The losses I experienced have forever marked and changed my life. I will never be the same girl I was before I ever tried to get pregnant. I am thankful for the change and embrace it with open arms, even to this day. I have said it before, once you walk the journey of loss or infertility it robs you of your innocence, I don't reject this I have really learn to embrace it.

I think one of the greatest reasons I had to take a break from blogging after the boys came was because I did not know how to collide the two worlds. This is something I still deal with. I know that my joy is someones sorrow. When we found out we were adopting so many were excited, yet even that I remember caused one of my closest and dearest friend pain. She had also walked the path of adoption only to leave it with empty arms of a failed adoption. Then on top of it all I found out I was pregnant, while she too experienced a pregnancy only to lose it. It has forever changed our friendship and I completely understand why, again my joy being her sorrow.

I have am so cautious about my pregnancy, about pregnancy announcements, about baby talk, about my symptoms or any and everything in between. I don't update Facebook with my latest pregnancy thoughts...in fact I have yet to announce to the facebook world about this pregnancy. Why? Because my innocence in pregnancy is gone, I know the pain a facebook status can cause, I know the announcement will bring tears to someones eyes, I know the wants and desires that are out there so why would I knowingly put pain into someones life or path. I don't reject this, I embrace it. I am so thankful that God has given me the opportunity to understand a taste of the world of loss and infertility, because I now can pray for these girls, can encourage or stay away the best that I can.

The reality of it is though, I cannot protect them from the pain.
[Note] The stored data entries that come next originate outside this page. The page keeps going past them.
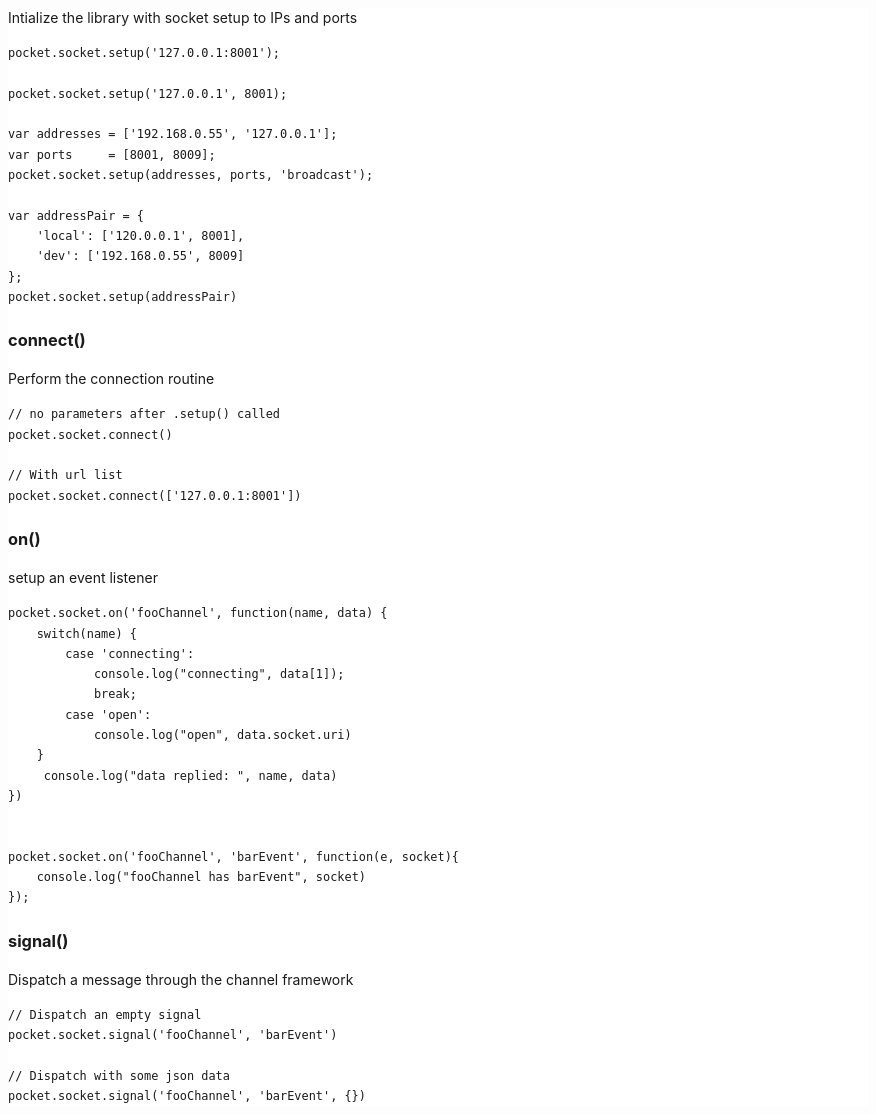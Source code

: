 Intialize the library with socket setup to IPs and ports


    pocket.socket.setup('127.0.0.1:8001');
    
    pocket.socket.setup('127.0.0.1', 8001);

    var addresses = ['192.168.0.55', '127.0.0.1'];
    var ports     = [8001, 8009];
    pocket.socket.setup(addresses, ports, 'broadcast');

    var addressPair = {
        'local': ['120.0.0.1', 8001],
        'dev': ['192.168.0.55', 8009]
    };
    pocket.socket.setup(addressPair)


### connect()

Perform the connection routine

    // no parameters after .setup() called
    pocket.socket.connect()
    
    // With url list
    pocket.socket.connect(['127.0.0.1:8001'])


### on()

setup an event listener

    pocket.socket.on('fooChannel', function(name, data) {
        switch(name) {
            case 'connecting':
                console.log("connecting", data[1]);
                break;
            case 'open':
                console.log("open", data.socket.uri)
        }
         console.log("data replied: ", name, data)
    })


    pocket.socket.on('fooChannel', 'barEvent', function(e, socket){
        console.log("fooChannel has barEvent", socket)
    });


### signal()

Dispatch a message through the channel framework

    // Dispatch an empty signal
    pocket.socket.signal('fooChannel', 'barEvent')
    
    // Dispatch with some json data
    pocket.socket.signal('fooChannel', 'barEvent', {})
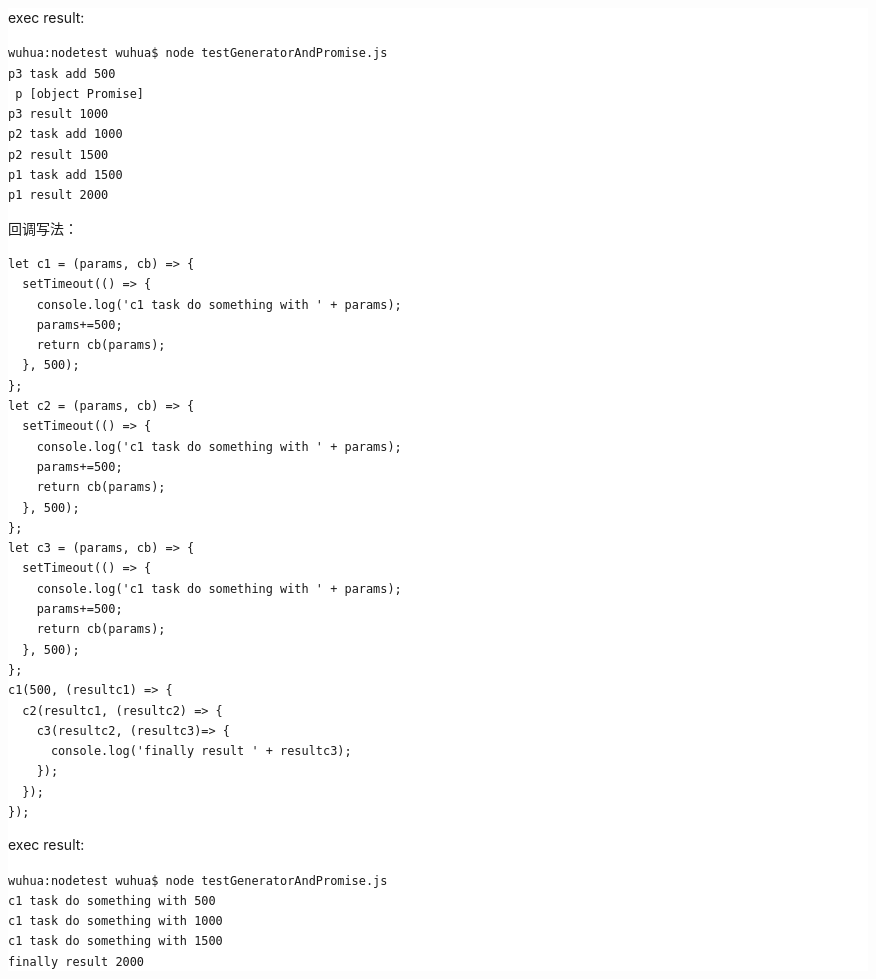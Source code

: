 exec result:

```
wuhua:nodetest wuhua$ node testGeneratorAndPromise.js 
p3 task add 500
 p [object Promise]
p3 result 1000
p2 task add 1000
p2 result 1500
p1 task add 1500
p1 result 2000
```

回调写法：

```
let c1 = (params, cb) => {
  setTimeout(() => {
    console.log('c1 task do something with ' + params);
    params+=500;
    return cb(params);
  }, 500);
};
let c2 = (params, cb) => {
  setTimeout(() => {
    console.log('c1 task do something with ' + params);
    params+=500;
    return cb(params);
  }, 500);
};
let c3 = (params, cb) => {
  setTimeout(() => {
    console.log('c1 task do something with ' + params);
    params+=500;
    return cb(params);
  }, 500);
};
c1(500, (resultc1) => {
  c2(resultc1, (resultc2) => {
    c3(resultc2, (resultc3)=> {
      console.log('finally result ' + resultc3);
    });
  });
});
```
exec result:

```
wuhua:nodetest wuhua$ node testGeneratorAndPromise.js 
c1 task do something with 500
c1 task do something with 1000
c1 task do something with 1500
finally result 2000
```
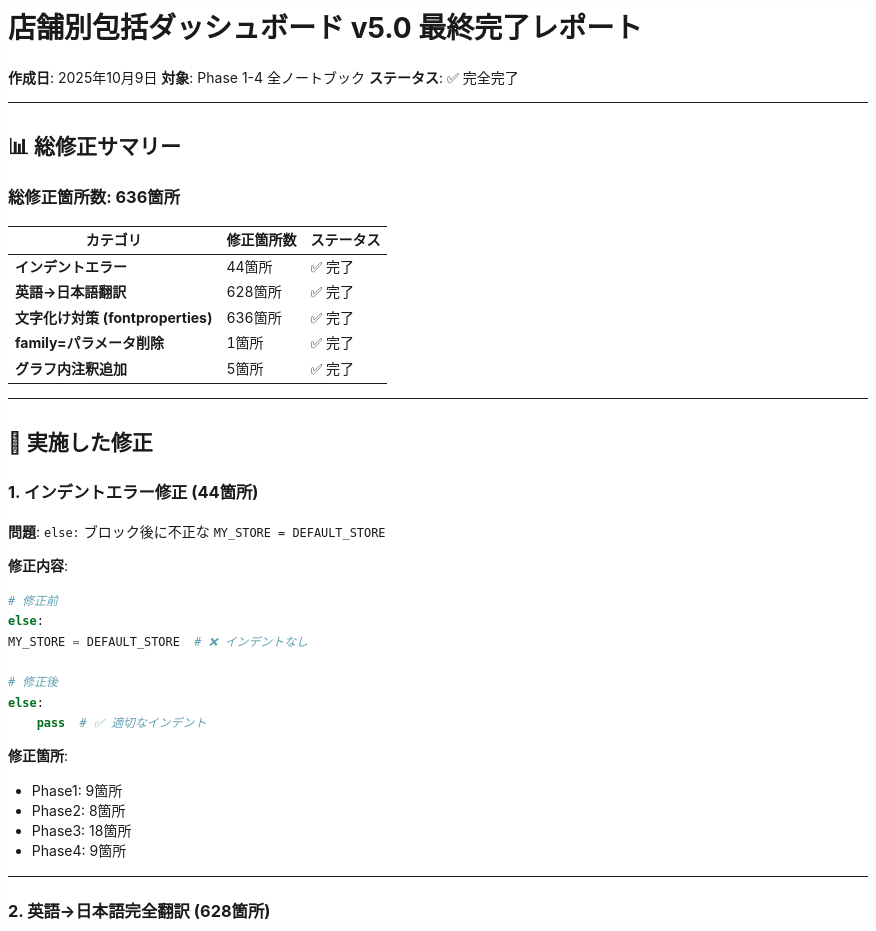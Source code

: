 # 店舗別包括ダッシュボード v5.0 最終完了レポート

**作成日**: 2025年10月9日
**対象**: Phase 1-4 全ノートブック
**ステータス**: ✅ 完全完了

---

## 📊 総修正サマリー

### 総修正箇所数: **636箇所**

| カテゴリ | 修正箇所数 | ステータス |
|---------|-----------|-----------|
| **インデントエラー** | 44箇所 | ✅ 完了 |
| **英語→日本語翻訳** | 628箇所 | ✅ 完了 |
| **文字化け対策 (fontproperties)** | 636箇所 | ✅ 完了 |
| **family=パラメータ削除** | 1箇所 | ✅ 完了 |
| **グラフ内注釈追加** | 5箇所 | ✅ 完了 |

---

## 🔧 実施した修正

### 1. インデントエラー修正 (44箇所)

**問題**: `else:` ブロック後に不正な `MY_STORE = DEFAULT_STORE`

**修正内容**:
```python
# 修正前
else:
MY_STORE = DEFAULT_STORE  # ❌ インデントなし

# 修正後
else:
    pass  # ✅ 適切なインデント
```

**修正箇所**:
- Phase1: 9箇所
- Phase2: 8箇所
- Phase3: 18箇所
- Phase4: 9箇所

---

### 2. 英語→日本語完全翻訳 (628箇所)
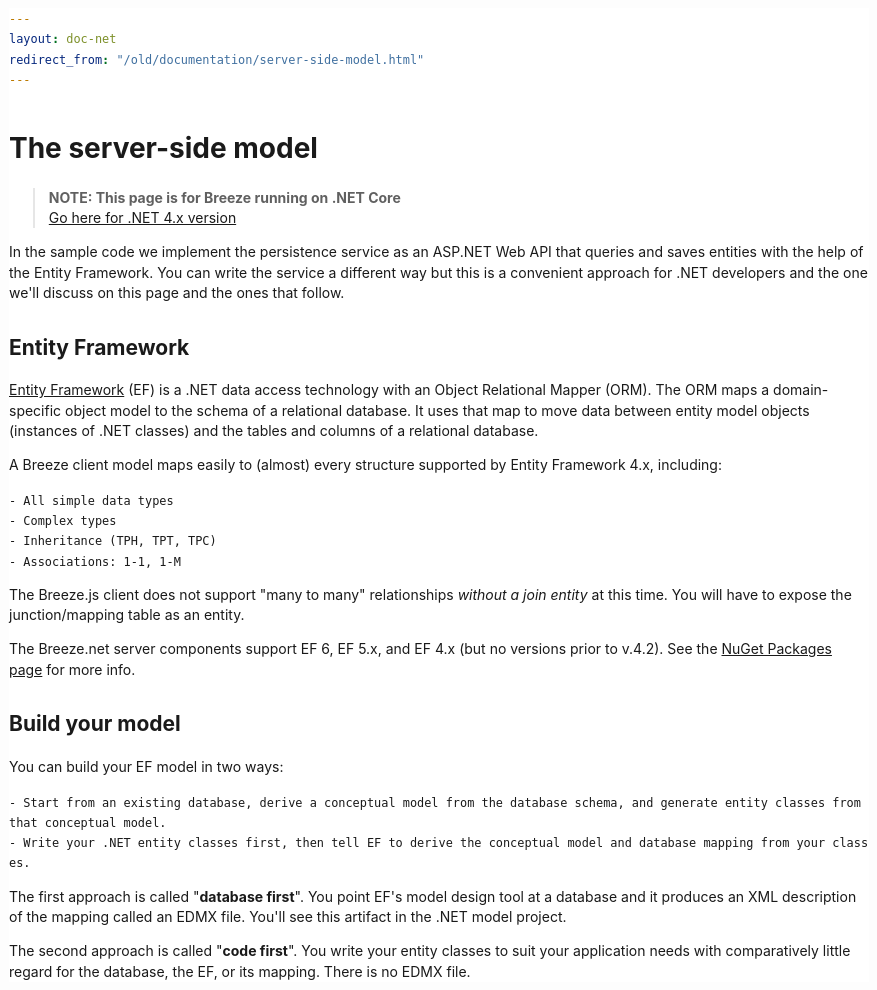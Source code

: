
 ```yaml
---
layout: doc-net
redirect_from: "/old/documentation/server-side-model.html"
---
```

# The server-side model

> **NOTE: This page is for Breeze running on .NET Core**<br>
> [Go here for .NET 4.x version](/doc-net/ef-serverside-model-4x)

In the sample code we implement the persistence service as an ASP.NET Web API that queries and saves entities with the help of the Entity Framework. You can write the service a different way but this is a convenient approach for .NET developers and the one we'll discuss on this page and the ones that follow.

## Entity Framework

<a href="http://msdn.microsoft.com/en-us/data/ef.aspx">Entity Framework</a> (EF) is a .NET data access technology with an Object Relational Mapper (ORM). The ORM maps a domain-specific object model to the schema of a relational database. It uses that map to move data between entity model objects (instances of .NET classes) and the tables and columns of a relational database.

A Breeze client model maps easily to (almost) every structure supported by Entity Framework 4.x, including:

	- All simple data types
	- Complex types
	- Inheritance (TPH, TPT, TPC)
	- Associations: 1-1, 1-M

The Breeze.js client does not support "many to many" relationships *without a join entity* at this time. You will have to expose the junction/mapping table as an entity.

The Breeze.net server components support EF 6, EF 5.x, and EF 4.x (but no versions prior to v.4.2).  See the [NuGet Packages page](/doc-net/nuget-packages) for more info.

## Build your model

You can build your EF model in two ways:


	- Start from an existing database, derive a conceptual model from the database schema, and generate entity classes from that conceptual model.
	- Write your .NET entity classes first, then tell EF to derive the conceptual model and database mapping from your classes.


The first approach is called "**database first**". You point EF's model design tool at a database and it produces an XML description of the mapping called an EDMX file. You'll see this artifact in the .NET model project.

The second approach is called "**code first**". You write your entity classes to suit your application needs with comparatively little regard for the database, the EF, or its mapping. There is no EDMX file.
For instance, their are several women pregnant in our church right now...but there are just as many women dealing with a recent loss, daily reality of infertility, or silently dealing with the want and desires of a child. I am aware of several of these women, I stand on the side of joy, knowing their sorrow...so what can I do? I long to protect them from the constant talk of pregnancies, to shelter them from the constant Facebook announcements, and ultimatly give them their greatest joy, but all I can really do is give them a simple knowing smile, or a tighter hug and of course my prayers.

I stand on the other side, but my losses never go away. I stand on the other side, but my innoncence is gone. I stand on the other side, begging God to allow each of those girls to join me on the side of joy.

But until then, I stand on the other side offering every bit of encouragement, hope and support I can give. Because I remember the tears, pain and suffering..it never really goes away.